Interesting, but who is responsible for the compilation? The plugin developer? The app developer? The realms approach feels a bit cleaner to me... I would think it's also easier to debug than trying to debug compiled code.
The host page must control the compilation to ensure the safety of its data. The compiled code is still JavaScript, just without any access to variables that the host does not want the embedded script to see.
It has less bloat if you use lots of embedded scripts. My point is that this problem has been solved before in an even cleverer way and was used by hundreds of engineers in MySpace's heyday, so I'm surprised the authors had not considered it.
We did! But while the approach was perfectly plausible in theory, we didn’t feel good about it.

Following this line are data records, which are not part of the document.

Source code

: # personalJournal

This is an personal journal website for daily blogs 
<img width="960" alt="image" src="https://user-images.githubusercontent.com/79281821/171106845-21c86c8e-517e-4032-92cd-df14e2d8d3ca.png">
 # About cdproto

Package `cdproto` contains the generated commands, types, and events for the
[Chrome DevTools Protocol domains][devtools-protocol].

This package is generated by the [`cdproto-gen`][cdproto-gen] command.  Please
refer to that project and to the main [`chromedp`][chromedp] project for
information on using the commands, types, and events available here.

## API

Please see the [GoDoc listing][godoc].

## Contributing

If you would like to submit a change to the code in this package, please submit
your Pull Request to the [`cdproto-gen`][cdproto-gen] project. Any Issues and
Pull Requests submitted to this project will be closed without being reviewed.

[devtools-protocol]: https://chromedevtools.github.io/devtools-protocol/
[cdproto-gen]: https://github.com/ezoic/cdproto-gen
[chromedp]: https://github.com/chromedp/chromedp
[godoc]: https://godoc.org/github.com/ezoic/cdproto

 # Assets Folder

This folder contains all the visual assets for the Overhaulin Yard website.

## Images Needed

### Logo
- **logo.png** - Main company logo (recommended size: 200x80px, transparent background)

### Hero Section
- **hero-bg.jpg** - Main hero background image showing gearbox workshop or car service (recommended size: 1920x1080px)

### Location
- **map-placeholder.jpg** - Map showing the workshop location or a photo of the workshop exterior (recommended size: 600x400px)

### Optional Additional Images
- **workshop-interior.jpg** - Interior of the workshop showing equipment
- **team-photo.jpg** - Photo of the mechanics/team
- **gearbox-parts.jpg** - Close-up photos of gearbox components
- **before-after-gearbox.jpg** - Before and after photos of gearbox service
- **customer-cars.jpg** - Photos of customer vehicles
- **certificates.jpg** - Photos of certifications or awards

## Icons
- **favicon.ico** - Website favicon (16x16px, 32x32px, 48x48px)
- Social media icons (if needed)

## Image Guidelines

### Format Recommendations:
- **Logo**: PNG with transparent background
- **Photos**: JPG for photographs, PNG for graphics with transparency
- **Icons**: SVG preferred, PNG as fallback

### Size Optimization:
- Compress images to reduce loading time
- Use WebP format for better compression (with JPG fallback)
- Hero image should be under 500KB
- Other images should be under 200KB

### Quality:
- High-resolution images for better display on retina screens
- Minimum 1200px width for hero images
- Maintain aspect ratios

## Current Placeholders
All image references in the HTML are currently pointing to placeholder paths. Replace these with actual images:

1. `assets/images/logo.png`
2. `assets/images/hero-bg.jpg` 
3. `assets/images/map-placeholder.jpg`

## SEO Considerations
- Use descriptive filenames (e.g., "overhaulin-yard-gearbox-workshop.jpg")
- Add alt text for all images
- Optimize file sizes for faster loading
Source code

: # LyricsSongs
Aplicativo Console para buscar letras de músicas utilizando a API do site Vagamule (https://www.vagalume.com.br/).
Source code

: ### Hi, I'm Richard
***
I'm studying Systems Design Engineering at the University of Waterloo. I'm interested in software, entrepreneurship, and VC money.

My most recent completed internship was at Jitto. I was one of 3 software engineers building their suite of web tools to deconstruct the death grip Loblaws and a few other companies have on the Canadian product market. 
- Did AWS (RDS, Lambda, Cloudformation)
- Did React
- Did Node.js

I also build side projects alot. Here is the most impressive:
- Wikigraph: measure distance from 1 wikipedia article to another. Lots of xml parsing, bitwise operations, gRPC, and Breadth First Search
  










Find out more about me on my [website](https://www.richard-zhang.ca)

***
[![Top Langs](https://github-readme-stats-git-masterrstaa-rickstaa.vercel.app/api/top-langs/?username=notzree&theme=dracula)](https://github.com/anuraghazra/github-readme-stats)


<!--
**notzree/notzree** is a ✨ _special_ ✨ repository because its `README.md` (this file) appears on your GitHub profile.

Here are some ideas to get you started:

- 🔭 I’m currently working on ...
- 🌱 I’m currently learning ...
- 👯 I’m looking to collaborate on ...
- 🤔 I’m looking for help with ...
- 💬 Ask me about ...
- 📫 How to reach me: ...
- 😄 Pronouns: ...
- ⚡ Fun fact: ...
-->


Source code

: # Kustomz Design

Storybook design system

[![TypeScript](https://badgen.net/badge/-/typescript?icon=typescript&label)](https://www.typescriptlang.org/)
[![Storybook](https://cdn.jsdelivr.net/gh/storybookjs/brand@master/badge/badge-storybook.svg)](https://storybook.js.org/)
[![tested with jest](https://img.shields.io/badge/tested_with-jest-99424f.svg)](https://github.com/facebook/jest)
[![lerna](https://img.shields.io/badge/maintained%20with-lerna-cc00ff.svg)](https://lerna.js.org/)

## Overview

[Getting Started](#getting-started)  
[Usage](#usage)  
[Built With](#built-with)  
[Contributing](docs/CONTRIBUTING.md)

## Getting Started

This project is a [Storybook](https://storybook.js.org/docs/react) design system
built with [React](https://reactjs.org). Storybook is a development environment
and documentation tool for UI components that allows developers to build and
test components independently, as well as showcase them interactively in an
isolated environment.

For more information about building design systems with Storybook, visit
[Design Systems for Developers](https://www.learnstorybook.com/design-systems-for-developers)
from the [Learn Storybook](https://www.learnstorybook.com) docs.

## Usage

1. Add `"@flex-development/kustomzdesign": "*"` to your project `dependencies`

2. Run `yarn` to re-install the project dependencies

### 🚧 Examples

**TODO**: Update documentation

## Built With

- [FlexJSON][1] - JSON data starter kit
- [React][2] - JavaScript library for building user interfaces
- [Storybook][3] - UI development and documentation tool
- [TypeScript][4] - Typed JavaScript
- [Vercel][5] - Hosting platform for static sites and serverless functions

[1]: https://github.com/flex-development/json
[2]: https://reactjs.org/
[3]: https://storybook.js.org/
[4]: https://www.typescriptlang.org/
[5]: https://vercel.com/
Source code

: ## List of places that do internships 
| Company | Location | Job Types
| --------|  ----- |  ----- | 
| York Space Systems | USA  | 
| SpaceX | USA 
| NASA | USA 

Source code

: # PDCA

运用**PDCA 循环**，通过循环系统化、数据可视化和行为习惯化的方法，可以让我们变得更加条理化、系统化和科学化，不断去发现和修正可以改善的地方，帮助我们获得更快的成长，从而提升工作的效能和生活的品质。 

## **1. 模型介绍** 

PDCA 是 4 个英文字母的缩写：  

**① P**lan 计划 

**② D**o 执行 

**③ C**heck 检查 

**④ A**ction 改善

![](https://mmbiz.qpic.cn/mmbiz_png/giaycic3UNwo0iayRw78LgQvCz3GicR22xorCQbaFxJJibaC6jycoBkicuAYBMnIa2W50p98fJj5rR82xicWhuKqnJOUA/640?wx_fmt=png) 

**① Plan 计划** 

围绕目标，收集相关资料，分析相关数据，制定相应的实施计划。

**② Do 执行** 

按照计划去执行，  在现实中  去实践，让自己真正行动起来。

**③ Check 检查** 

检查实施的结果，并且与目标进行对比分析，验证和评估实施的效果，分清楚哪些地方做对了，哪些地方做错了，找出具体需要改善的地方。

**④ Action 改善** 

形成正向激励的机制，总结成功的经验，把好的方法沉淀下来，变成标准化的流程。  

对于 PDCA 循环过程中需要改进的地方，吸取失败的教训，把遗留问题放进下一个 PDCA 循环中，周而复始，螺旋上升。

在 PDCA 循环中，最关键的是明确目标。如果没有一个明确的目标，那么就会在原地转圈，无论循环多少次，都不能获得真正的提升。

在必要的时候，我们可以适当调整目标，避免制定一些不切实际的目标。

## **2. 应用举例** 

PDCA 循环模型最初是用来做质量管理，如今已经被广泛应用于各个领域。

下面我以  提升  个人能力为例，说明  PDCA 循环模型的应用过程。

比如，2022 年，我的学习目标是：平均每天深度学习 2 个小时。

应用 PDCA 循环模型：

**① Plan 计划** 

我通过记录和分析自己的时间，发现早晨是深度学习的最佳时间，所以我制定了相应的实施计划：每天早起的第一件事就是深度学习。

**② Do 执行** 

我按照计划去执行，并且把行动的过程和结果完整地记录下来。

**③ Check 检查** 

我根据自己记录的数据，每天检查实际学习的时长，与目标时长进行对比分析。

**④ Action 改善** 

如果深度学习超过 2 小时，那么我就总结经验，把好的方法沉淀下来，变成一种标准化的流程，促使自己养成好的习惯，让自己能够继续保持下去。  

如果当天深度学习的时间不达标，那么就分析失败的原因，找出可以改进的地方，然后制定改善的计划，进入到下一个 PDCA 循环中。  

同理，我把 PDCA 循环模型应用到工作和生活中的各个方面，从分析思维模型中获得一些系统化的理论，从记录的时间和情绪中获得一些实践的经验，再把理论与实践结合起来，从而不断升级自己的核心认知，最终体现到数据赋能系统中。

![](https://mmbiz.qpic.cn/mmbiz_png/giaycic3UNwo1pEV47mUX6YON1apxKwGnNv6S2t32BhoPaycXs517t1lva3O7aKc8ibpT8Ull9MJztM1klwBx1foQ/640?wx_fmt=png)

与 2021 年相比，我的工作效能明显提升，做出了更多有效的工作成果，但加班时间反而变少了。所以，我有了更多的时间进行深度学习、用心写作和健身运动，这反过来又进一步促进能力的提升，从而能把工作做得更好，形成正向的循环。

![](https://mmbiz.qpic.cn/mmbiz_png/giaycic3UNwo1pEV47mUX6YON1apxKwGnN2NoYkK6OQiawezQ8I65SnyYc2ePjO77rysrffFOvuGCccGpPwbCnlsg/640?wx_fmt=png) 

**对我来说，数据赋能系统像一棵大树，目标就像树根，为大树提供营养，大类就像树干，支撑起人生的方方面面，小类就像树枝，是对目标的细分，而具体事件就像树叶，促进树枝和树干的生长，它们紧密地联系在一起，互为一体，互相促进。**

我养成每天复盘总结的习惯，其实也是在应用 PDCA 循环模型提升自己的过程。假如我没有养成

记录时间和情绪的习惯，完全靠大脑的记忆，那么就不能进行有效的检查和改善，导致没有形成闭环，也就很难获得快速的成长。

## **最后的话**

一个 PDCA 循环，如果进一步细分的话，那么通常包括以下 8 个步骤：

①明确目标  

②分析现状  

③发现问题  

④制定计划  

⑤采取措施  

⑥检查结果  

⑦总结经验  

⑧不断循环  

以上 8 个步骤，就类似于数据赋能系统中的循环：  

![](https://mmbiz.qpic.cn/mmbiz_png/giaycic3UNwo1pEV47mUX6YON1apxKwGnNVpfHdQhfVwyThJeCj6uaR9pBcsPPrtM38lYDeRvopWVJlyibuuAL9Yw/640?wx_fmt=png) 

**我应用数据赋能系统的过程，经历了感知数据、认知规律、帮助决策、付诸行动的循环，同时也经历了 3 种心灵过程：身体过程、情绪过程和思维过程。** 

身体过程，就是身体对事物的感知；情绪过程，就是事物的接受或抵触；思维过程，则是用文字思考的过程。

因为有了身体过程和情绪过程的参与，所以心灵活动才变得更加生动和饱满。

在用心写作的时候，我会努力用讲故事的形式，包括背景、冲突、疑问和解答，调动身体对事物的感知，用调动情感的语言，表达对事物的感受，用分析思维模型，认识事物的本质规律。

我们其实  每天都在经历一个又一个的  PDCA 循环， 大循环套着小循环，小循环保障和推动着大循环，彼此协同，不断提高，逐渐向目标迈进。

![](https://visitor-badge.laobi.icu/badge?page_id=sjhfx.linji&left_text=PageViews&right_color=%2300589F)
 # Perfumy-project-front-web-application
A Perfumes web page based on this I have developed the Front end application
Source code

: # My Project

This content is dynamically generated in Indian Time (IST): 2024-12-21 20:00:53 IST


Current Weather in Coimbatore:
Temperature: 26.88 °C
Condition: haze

We didn’t find anybody currently using this approach in production. Projects like Caja seemed unmaintained. So we’d have to reason about the security properties ourselves, but it’s hard because those approaches are more blacklist centric (remove unsafe JS features) than whitelist centric. They also did more than we needed, which increases the attack surface area.
There’s some papers on the topic that formalize Javascript in order to write proofs about it, but they’re quite old and some newer Javascript features like async/await definitely could invalidate some of assumptions behind these proofs.
While I don’t know the exact history, the Realms work does derive from Caja, it’s just the latest in this line of evolution.